- Opening Delimiter -
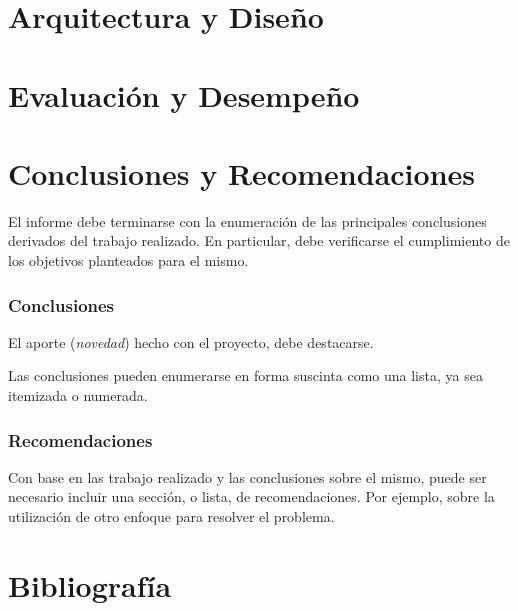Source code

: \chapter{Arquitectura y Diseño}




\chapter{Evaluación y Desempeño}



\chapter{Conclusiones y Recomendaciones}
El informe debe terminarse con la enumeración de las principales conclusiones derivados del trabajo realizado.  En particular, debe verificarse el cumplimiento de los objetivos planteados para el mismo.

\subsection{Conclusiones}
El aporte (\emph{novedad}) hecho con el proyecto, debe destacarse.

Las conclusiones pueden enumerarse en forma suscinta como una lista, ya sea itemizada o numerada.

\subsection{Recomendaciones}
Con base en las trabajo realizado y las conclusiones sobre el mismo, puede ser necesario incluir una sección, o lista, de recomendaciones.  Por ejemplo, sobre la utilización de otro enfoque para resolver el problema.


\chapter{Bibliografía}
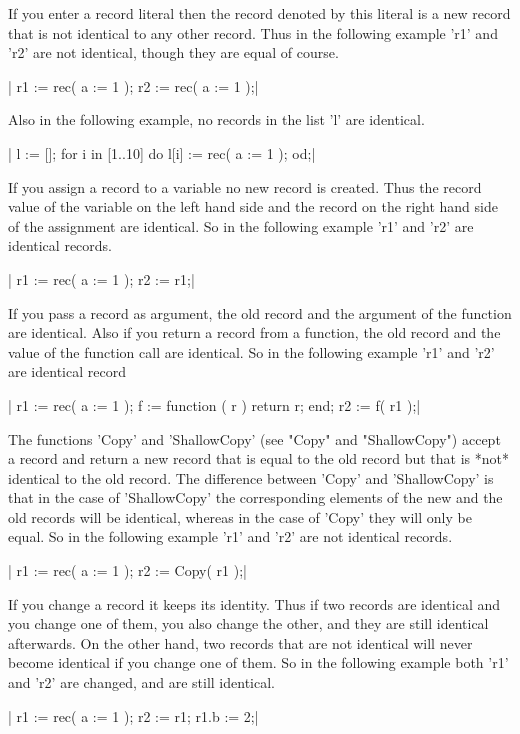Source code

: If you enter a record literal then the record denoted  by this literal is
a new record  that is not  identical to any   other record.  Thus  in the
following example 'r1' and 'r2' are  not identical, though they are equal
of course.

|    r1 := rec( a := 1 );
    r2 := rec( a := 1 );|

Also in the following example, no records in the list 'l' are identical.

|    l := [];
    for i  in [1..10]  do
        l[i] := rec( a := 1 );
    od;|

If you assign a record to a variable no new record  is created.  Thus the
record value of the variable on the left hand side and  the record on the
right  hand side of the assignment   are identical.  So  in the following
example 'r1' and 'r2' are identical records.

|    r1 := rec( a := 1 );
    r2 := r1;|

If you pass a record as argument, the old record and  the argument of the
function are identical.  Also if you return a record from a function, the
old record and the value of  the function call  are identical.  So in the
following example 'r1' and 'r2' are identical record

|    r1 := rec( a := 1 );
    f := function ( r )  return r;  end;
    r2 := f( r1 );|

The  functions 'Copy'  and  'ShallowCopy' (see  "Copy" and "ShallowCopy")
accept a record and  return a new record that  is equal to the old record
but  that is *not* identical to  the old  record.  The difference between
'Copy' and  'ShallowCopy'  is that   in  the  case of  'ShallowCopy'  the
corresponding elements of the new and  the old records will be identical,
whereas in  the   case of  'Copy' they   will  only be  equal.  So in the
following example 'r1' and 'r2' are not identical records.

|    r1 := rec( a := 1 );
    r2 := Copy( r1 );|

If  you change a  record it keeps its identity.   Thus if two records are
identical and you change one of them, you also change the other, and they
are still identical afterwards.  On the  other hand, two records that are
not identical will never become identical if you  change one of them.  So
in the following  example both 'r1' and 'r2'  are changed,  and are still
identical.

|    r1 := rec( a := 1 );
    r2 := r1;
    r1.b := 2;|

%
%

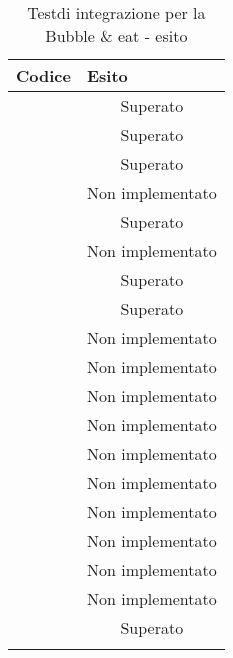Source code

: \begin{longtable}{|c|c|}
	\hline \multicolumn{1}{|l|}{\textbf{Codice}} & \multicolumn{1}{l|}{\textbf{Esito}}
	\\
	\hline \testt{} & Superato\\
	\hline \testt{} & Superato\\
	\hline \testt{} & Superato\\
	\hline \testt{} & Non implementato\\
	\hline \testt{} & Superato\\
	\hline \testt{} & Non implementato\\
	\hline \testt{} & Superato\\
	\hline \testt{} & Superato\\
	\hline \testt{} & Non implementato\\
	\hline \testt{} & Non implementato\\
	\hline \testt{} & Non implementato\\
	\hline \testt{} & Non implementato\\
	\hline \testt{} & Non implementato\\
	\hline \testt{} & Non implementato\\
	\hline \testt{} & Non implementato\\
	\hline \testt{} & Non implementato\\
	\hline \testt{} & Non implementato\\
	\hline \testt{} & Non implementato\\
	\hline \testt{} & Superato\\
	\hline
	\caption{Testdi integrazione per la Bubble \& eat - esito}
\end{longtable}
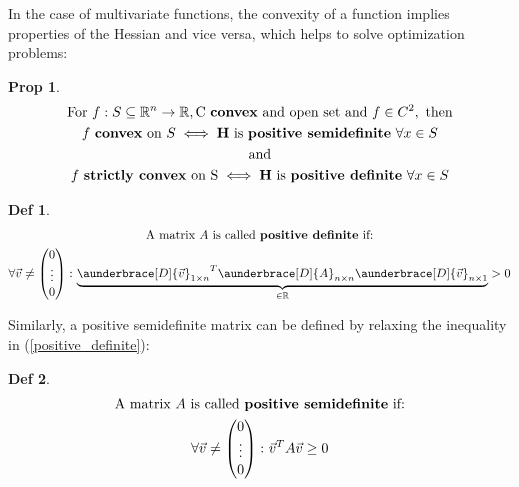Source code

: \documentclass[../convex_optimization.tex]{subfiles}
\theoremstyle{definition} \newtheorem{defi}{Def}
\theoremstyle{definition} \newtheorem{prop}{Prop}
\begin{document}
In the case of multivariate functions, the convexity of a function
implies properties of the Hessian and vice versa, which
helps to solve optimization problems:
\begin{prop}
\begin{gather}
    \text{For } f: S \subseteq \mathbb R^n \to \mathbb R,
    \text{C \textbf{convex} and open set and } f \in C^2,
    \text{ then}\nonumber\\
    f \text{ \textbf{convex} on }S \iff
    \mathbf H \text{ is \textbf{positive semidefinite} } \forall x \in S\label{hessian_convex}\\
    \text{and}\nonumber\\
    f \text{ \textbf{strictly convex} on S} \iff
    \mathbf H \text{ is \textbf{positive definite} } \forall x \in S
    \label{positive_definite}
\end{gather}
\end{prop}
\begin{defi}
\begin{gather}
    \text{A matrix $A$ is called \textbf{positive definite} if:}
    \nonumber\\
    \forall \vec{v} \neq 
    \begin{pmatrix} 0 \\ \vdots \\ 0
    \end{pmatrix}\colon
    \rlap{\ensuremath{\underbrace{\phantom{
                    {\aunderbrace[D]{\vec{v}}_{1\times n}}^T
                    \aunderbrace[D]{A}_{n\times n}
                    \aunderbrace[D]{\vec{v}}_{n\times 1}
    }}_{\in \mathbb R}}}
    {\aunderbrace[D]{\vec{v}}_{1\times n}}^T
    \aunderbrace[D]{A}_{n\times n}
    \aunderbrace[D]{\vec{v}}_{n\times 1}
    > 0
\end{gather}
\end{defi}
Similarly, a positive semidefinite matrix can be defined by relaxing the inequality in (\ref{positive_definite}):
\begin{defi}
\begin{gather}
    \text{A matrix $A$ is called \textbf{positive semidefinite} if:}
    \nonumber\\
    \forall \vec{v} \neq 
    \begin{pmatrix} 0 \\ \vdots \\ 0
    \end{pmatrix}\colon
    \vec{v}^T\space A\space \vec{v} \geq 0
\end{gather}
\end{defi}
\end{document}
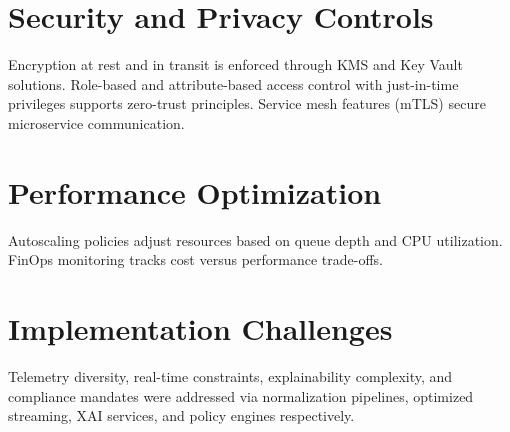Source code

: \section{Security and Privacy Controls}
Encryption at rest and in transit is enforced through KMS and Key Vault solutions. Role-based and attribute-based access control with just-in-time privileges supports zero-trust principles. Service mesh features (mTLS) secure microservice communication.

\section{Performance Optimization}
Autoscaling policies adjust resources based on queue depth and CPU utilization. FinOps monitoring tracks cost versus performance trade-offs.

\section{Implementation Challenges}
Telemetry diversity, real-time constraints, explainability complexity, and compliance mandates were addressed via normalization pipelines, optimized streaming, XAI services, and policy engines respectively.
- Closing Delimiter -
Exercise brief: Repeat, exactly and in full, all records above, but include no pictures.

Written response:
Source code

: \chapter{Arquitectura y Diseño}




\chapter{Evaluación y Desempeño}



\chapter{Conclusiones y Recomendaciones}
El informe debe terminarse con la enumeración de las principales conclusiones derivados del trabajo realizado.  En particular, debe verificarse el cumplimiento de los objetivos planteados para el mismo.

\subsection{Conclusiones}
El aporte (\emph{novedad}) hecho con el proyecto, debe destacarse.

Las conclusiones pueden enumerarse en forma suscinta como una lista, ya sea itemizada o numerada.

\subsection{Recomendaciones}
Con base en las trabajo realizado y las conclusiones sobre el mismo, puede ser necesario incluir una sección, o lista, de recomendaciones.  Por ejemplo, sobre la utilización de otro enfoque para resolver el problema.


\chapter{Bibliografía}
Source code

: If you enter a record literal then the record denoted  by this literal is
a new record  that is not  identical to any   other record.  Thus  in the
following example 'r1' and 'r2' are  not identical, though they are equal
of course.

|    r1 := rec( a := 1 );
    r2 := rec( a := 1 );|

Also in the following example, no records in the list 'l' are identical.

|    l := [];
    for i  in [1..10]  do
        l[i] := rec( a := 1 );
    od;|

If you assign a record to a variable no new record  is created.  Thus the
record value of the variable on the left hand side and  the record on the
right  hand side of the assignment   are identical.  So  in the following
example 'r1' and 'r2' are identical records.

|    r1 := rec( a := 1 );
    r2 := r1;|

If you pass a record as argument, the old record and  the argument of the
function are identical.  Also if you return a record from a function, the
old record and the value of  the function call  are identical.  So in the
following example 'r1' and 'r2' are identical record

|    r1 := rec( a := 1 );
    f := function ( r )  return r;  end;
    r2 := f( r1 );|

The  functions 'Copy'  and  'ShallowCopy' (see  "Copy" and "ShallowCopy")
accept a record and  return a new record that  is equal to the old record
but  that is *not* identical to  the old  record.  The difference between
'Copy' and  'ShallowCopy'  is that   in  the  case of  'ShallowCopy'  the
corresponding elements of the new and  the old records will be identical,
whereas in  the   case of  'Copy' they   will  only be  equal.  So in the
following example 'r1' and 'r2' are not identical records.

|    r1 := rec( a := 1 );
    r2 := Copy( r1 );|

If  you change a  record it keeps its identity.   Thus if two records are
identical and you change one of them, you also change the other, and they
are still identical afterwards.  On the  other hand, two records that are
not identical will never become identical if you  change one of them.  So
in the following  example both 'r1' and 'r2'  are changed,  and are still
identical.

|    r1 := rec( a := 1 );
    r2 := r1;
    r1.b := 2;|

%
%

Source code

: \begin{longtable}{|c|c|}
	\hline \multicolumn{1}{|l|}{\textbf{Codice}} & \multicolumn{1}{l|}{\textbf{Esito}}
	\\
	\hline \testt{} & Superato\\
	\hline \testt{} & Superato\\
	\hline \testt{} & Superato\\
	\hline \testt{} & Non implementato\\
	\hline \testt{} & Superato\\
	\hline \testt{} & Non implementato\\
	\hline \testt{} & Superato\\
	\hline \testt{} & Superato\\
	\hline \testt{} & Non implementato\\
	\hline \testt{} & Non implementato\\
	\hline \testt{} & Non implementato\\
	\hline \testt{} & Non implementato\\
	\hline \testt{} & Non implementato\\
	\hline \testt{} & Non implementato\\
	\hline \testt{} & Non implementato\\
	\hline \testt{} & Non implementato\\
	\hline \testt{} & Non implementato\\
	\hline \testt{} & Non implementato\\
	\hline \testt{} & Superato\\
	\hline
	\caption{Testdi integrazione per la Bubble \& eat - esito}
\end{longtable}
Source code

: \documentclass[../convex_optimization.tex]{subfiles}
\theoremstyle{definition} \newtheorem{defi}{Def}
\theoremstyle{definition} \newtheorem{prop}{Prop}
\begin{document}
In the case of multivariate functions, the convexity of a function
implies properties of the Hessian and vice versa, which
helps to solve optimization problems:
\begin{prop}
\begin{gather}
    \text{For } f: S \subseteq \mathbb R^n \to \mathbb R,
    \text{C \textbf{convex} and open set and } f \in C^2,
    \text{ then}\nonumber\\
    f \text{ \textbf{convex} on }S \iff
    \mathbf H \text{ is \textbf{positive semidefinite} } \forall x \in S\label{hessian_convex}\\
    \text{and}\nonumber\\
    f \text{ \textbf{strictly convex} on S} \iff
    \mathbf H \text{ is \textbf{positive definite} } \forall x \in S
    \label{positive_definite}
\end{gather}
\end{prop}
\begin{defi}
\begin{gather}
    \text{A matrix $A$ is called \textbf{positive definite} if:}
    \nonumber\\
    \forall \vec{v} \neq 
    \begin{pmatrix} 0 \\ \vdots \\ 0
    \end{pmatrix}\colon
    \rlap{\ensuremath{\underbrace{\phantom{
                    {\aunderbrace[D]{\vec{v}}_{1\times n}}^T
                    \aunderbrace[D]{A}_{n\times n}
                    \aunderbrace[D]{\vec{v}}_{n\times 1}
    }}_{\in \mathbb R}}}
    {\aunderbrace[D]{\vec{v}}_{1\times n}}^T
    \aunderbrace[D]{A}_{n\times n}
    \aunderbrace[D]{\vec{v}}_{n\times 1}
    > 0
\end{gather}
\end{defi}
Similarly, a positive semidefinite matrix can be defined by relaxing the inequality in (\ref{positive_definite}):
\begin{defi}
\begin{gather}
    \text{A matrix $A$ is called \textbf{positive semidefinite} if:}
    \nonumber\\
    \forall \vec{v} \neq 
    \begin{pmatrix} 0 \\ \vdots \\ 0
    \end{pmatrix}\colon
    \vec{v}^T\space A\space \vec{v} \geq 0
\end{gather}
\end{defi}
\end{document}
Source code

: \section{Security and Privacy Controls}
Encryption at rest and in transit is enforced through KMS and Key Vault solutions. Role-based and attribute-based access control with just-in-time privileges supports zero-trust principles. Service mesh features (mTLS) secure microservice communication.

\section{Performance Optimization}
Autoscaling policies adjust resources based on queue depth and CPU utilization. FinOps monitoring tracks cost versus performance trade-offs.

\section{Implementation Challenges}
Telemetry diversity, real-time constraints, explainability complexity, and compliance mandates were addressed via normalization pipelines, optimized streaming, XAI services, and policy engines respectively.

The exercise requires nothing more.